→ Activity
Find "0018120 | 0 | 1 |" and "0019108 | 0 | 1 |" in the records below. Copy the lines holding them and every line between, exactly, and no others.

Exercise data: Begin

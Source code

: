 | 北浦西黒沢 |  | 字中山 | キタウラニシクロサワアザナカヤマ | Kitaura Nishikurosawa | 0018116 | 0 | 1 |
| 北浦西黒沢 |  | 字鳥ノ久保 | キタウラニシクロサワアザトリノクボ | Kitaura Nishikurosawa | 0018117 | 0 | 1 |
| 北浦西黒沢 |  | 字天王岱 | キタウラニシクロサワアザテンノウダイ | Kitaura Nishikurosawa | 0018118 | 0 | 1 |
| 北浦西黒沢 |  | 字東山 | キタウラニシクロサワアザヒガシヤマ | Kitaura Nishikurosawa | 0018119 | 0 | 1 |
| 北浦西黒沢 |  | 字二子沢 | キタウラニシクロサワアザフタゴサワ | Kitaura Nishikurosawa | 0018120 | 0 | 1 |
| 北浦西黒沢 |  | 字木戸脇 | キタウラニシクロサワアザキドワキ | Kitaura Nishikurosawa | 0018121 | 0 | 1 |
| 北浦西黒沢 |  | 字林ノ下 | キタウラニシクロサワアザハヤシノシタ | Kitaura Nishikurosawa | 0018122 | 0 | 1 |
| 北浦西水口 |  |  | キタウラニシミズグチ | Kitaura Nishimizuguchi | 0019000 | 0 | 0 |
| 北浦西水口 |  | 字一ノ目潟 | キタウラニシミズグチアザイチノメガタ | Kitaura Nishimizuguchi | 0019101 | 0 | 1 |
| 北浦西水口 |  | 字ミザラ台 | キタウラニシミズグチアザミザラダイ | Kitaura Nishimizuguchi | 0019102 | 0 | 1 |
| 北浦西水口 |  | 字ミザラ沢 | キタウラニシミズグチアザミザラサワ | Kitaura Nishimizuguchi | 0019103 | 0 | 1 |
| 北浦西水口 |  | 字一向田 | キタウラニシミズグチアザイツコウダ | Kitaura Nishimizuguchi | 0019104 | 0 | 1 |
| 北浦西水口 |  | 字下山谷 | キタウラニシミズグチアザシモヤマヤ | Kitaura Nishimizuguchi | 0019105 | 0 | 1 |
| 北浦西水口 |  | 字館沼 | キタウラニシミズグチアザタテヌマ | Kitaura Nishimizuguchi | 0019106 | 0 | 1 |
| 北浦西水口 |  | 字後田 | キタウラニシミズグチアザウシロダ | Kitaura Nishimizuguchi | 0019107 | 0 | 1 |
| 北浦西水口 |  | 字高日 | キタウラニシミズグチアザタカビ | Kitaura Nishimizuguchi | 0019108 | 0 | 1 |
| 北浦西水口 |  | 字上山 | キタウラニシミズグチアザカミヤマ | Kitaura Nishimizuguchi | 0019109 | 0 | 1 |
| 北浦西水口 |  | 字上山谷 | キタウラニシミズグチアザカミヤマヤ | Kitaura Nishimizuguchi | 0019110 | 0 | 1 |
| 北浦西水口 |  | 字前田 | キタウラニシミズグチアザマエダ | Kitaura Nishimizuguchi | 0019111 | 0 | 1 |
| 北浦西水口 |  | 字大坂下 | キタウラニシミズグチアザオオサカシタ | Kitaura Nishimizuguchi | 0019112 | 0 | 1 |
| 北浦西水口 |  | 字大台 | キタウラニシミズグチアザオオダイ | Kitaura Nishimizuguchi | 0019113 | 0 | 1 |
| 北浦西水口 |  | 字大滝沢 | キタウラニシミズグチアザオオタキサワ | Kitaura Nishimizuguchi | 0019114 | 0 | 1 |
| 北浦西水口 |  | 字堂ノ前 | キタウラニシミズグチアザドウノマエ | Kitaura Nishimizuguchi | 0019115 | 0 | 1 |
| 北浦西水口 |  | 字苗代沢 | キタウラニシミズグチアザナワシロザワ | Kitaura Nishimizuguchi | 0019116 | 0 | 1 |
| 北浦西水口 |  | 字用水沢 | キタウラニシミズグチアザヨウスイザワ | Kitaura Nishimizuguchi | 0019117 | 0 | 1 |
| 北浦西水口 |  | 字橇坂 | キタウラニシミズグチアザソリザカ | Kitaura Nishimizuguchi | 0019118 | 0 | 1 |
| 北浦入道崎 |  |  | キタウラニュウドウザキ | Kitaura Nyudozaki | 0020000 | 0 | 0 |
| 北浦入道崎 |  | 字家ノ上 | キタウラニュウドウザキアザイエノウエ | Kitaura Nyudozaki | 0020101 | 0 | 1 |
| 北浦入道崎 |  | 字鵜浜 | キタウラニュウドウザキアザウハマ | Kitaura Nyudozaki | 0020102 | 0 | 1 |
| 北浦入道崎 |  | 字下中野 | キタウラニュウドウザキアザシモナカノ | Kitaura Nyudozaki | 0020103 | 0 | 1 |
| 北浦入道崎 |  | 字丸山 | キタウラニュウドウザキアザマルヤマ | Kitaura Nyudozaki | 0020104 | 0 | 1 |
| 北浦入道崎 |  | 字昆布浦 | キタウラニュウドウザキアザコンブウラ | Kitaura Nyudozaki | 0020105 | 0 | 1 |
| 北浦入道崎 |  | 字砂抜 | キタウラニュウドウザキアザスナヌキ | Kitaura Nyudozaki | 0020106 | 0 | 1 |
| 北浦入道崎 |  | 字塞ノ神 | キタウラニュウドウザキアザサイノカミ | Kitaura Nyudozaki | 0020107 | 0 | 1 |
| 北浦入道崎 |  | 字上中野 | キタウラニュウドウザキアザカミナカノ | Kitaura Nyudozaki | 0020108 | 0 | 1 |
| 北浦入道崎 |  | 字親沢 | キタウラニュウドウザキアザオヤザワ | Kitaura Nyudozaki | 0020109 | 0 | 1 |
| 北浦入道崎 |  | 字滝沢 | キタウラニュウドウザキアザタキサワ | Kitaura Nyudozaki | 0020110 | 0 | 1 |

Exercise data: End

→ Task output
| 北浦西黒沢 |  | 字二子沢 | キタウラニシクロサワアザフタゴサワ | Kitaura Nishikurosawa | 0018120 | 0 | 1 |
| 北浦西黒沢 |  | 字木戸脇 | キタウラニシクロサワアザキドワキ | Kitaura Nishikurosawa | 0018121 | 0 | 1 |
| 北浦西黒沢 |  | 字林ノ下 | キタウラニシクロサワアザハヤシノシタ | Kitaura Nishikurosawa | 0018122 | 0 | 1 |
| 北浦西水口 |  |  | キタウラニシミズグチ | Kitaura Nishimizuguchi | 0019000 | 0 | 0 |
| 北浦西水口 |  | 字一ノ目潟 | キタウラニシミズグチアザイチノメガタ | Kitaura Nishimizuguchi | 0019101 | 0 | 1 |
| 北浦西水口 |  | 字ミザラ台 | キタウラニシミズグチアザミザラダイ | Kitaura Nishimizuguchi | 0019102 | 0 | 1 |
| 北浦西水口 |  | 字ミザラ沢 | キタウラニシミズグチアザミザラサワ | Kitaura Nishimizuguchi | 0019103 | 0 | 1 |
| 北浦西水口 |  | 字一向田 | キタウラニシミズグチアザイツコウダ | Kitaura Nishimizuguchi | 0019104 | 0 | 1 |
| 北浦西水口 |  | 字下山谷 | キタウラニシミズグチアザシモヤマヤ | Kitaura Nishimizuguchi | 0019105 | 0 | 1 |
| 北浦西水口 |  | 字館沼 | キタウラニシミズグチアザタテヌマ | Kitaura Nishimizuguchi | 0019106 | 0 | 1 |
| 北浦西水口 |  | 字後田 | キタウラニシミズグチアザウシロダ | Kitaura Nishimizuguchi | 0019107 | 0 | 1 |
| 北浦西水口 |  | 字高日 | キタウラニシミズグチアザタカビ | Kitaura Nishimizuguchi | 0019108 | 0 | 1 |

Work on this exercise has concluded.